§ What to work on:
Please return every line of the records that contains the word "https".

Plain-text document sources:
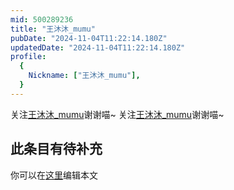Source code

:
 ```yaml
---
mid: 500289236
title: "王沐沐_mumu"
pubDate: "2024-11-04T11:22:14.180Z"
updatedDate: "2024-11-04T11:22:14.180Z"
profile:
  {
    Nickname: ["王沐沐_mumu"],
  }
---
```


关注[王沐沐_mumu](https://space.bilibili.com/500289236)谢谢喵~ 关注[王沐沐_mumu](https://space.bilibili.com/500289236)谢谢喵~

## 此条目有待补充
你可以在[这里](https://github.com/Yuhanawa/VTuber.ICU-Content/edit/master/v/王沐沐_mumu/index.md)编辑本文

§ Solution:
关注[王沐沐_mumu](https://space.bilibili.com/500289236)谢谢喵~ 关注[王沐沐_mumu](https://space.bilibili.com/500289236)谢谢喵~
你可以在[这里](https://github.com/Yuhanawa/VTuber.ICU-Content/edit/master/v/王沐沐_mumu/index.md)编辑本文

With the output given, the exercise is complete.